Thinking about religion it is easy to be impressed (if that’s the right word) by the wide diversity of religious traditions and beliefs. The most general categories we use for talking about religions are ‘western’ and ‘eastern’, and our most historically significant examples of each of these are provided by Christianity and Hinduism. It may be surprising then, just how similar the two monolithic systems of the supposedly divergent traditions are.
Parenthetically, here are four prefatory remarks: 1) I am talking about Hinduism’s similarity to Christianity and not the other way around because I assume most of my readers will be much more familiar with Christianity. 2) ‘The religion of Hinduism’ is not a politically correct name for the practice which it denotes because it is a western concept imposed upon indigenous Indians by colonial powers, really we should call it Sanatana Dharma, the ‘Eternal Way’. 3) In talking about Hinduism I am giving priority to Vedanta, which is regarded as the most philosophically sophisticated and popular tradition of Hindu thought, although it is only one of many. 4) Since originally writing this piece I have read a lot more about Hindu philosophy and its relation to Christianity in particular, so I aim to follow this post up with a more sophisticated treatment.
1. They both hold that there is one God (Brahman), and in contrast to Judaism and especially Islam, this is a God in whom distinctions between personalities are to be made. Importantly, Brahman can also be expressed as Isvara, the Lord who it is proper for Hindus to worship.
2. Surprisingly, in the most popular forms of Hinduism that are theistic (Bhakti ), an operative concept is God’s infusing people with his grace (anugraha). Many philosophers, such as Ramanjura, have taught that the salvation of liberation (moksha) is ultimately dependent on this grace.
5. The doctrine that humankind has forever been born in a state of ignorance (Avidya) takes the place of Original Sin. This is similar in saying that people start off intrinsically lacking spiritual direction in their lives, and that this lack is the major cause of evil.
6. Hinduism has two sets of principle authoritative scriptures, the Vedas and the Upanishads (which can include the Bhagavad Gita), whose relationship is akin to that between the Old and New Testaments in Christianity.
7. Baptism: while it is common for religions to have initiation ceremonies that involve washing, the one Hindu ceremony for initiation into the regular practice of rituals (upanayana) confers on the subject the status of dvija, which can be translated as ‘twice-born’ or ‘born again‘.
8. An important part of rituals is fasting and other forms of sacrifice.
9. Although celibacy is encouraged, the family unit is viewed as the most important and standard form of human life.
10. The progressive movement in Hinduism associated Vivekananda and Gandhi emphasised the preferential option for the poor, the doctrine that service to God is exemplified most clearly in service to the poor. In view of this, Gandhi campaigned to end the ostracism of the poor through a method of non-violent resistance which he explicitly stated was inspired by Jesus (although of course there were pacifistic ideas in Indic religion long before the time of Jesus).

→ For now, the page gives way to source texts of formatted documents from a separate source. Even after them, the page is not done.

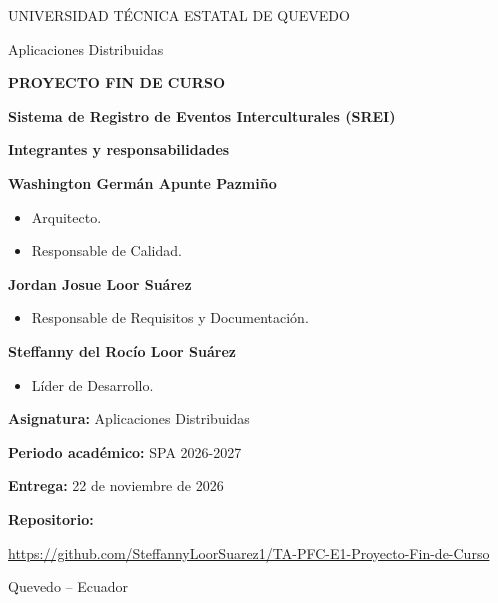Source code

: \documentclass[12pt,a4paper]{article}
\begin{document}
\begin{titlepage}
    \centering

    \vspace*{1cm}

    {\Large UNIVERSIDAD TÉCNICA ESTATAL DE QUEVEDO\par}

    \vspace{0.5cm}

    {\large Aplicaciones Distribuidas\par}

    \vspace{2cm}

    {\Large\bfseries PROYECTO FIN DE CURSO\par}

    \vspace{0.8cm}

    {\LARGE\bfseries Sistema de Registro de Eventos
    Interculturales (SREI)\par}

    \vspace{1.5cm}

    {\large\bfseries Integrantes y responsabilidades\par}

    \vspace{0.5cm}

    \begin{flushleft}
    \textbf{Washington Germán Apunte Pazmiño}
    \begin{itemize}
        \item Arquitecto.
        \item Responsable de Calidad.
    \end{itemize}

    \textbf{Jordan Josue Loor Suárez}
\begin{itemize}
    \item Responsable de Requisitos y Documentación.
\end{itemize}

    \textbf{Steffanny del Rocío Loor Suárez}
    \begin{itemize}
        \item Líder de Desarrollo.
    \end{itemize}
    \end{flushleft}

    \vfill

    \textbf{Asignatura:} Aplicaciones Distribuidas

    \textbf{Periodo académico:} SPA 2026-2027

    \textbf{Entrega:} 22 de noviembre de 2026

    \vspace{0.5cm}

    \textbf{Repositorio:}

    \url{https://github.com/SteffannyLoorSuarez1/TA-PFC-E1-Proyecto-Fin-de-Curso}

    \vspace{1cm}

    Quevedo -- Ecuador

\end{titlepage}


\tableofcontents
\newpage







\newpage
\printbibliography[title={Referencias bibliográficas}]
\end{document}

Further similarities that apply specifically to Catholic Christianity:
11. They are the world’s two most intellectual traditions of religious thought.
12. In contrast to Protestantism and Islam, they both allow much latitude for non-literal interpretations of scripture.
13. Strong traditions of monasticism and mystical practice.
14. Both monks and ministers are (meant to be) celibate.
15. They both pray through images and statues –
16. And to other venerable figures (i.e. saints and demi-‘gods’).
17. Buddhism can be seen as somewhat akin to the Reformation movements in Christianity.
18. They both have major rituals where food is blessed and turned into God and then received in the form of eating (the Eucharist and solemn prasada).
19. For Ramanuja, one of the most important of Vedanta philosophers, while one attains merit (karma) through good works, one can only reach the direct vision of God (Darśana), through grace. This sounds incredibly like the views of justification and the Particular Judgement that come from Thomistic philosophy.
20. Salvation consists in being purified so as to enter into the life of the divine (the mystical body of Christ or Brahman).
21. The process of salvation is usually incomplete upon death and requires further individual life for spiritual development and purification (purgatory and reincarnation).
In the light of the above it might not be too much of a stretch of the imagination to hold that Hinduism has more in common with Catholicism that Protestantism does!
A thought to finish on: perhaps that most distinctively western of religions, Christianity, has really been an eastern religion all along. After all, it did begin in Palestine, the nation we refer to when we talk about the key conflict in the Middle-East.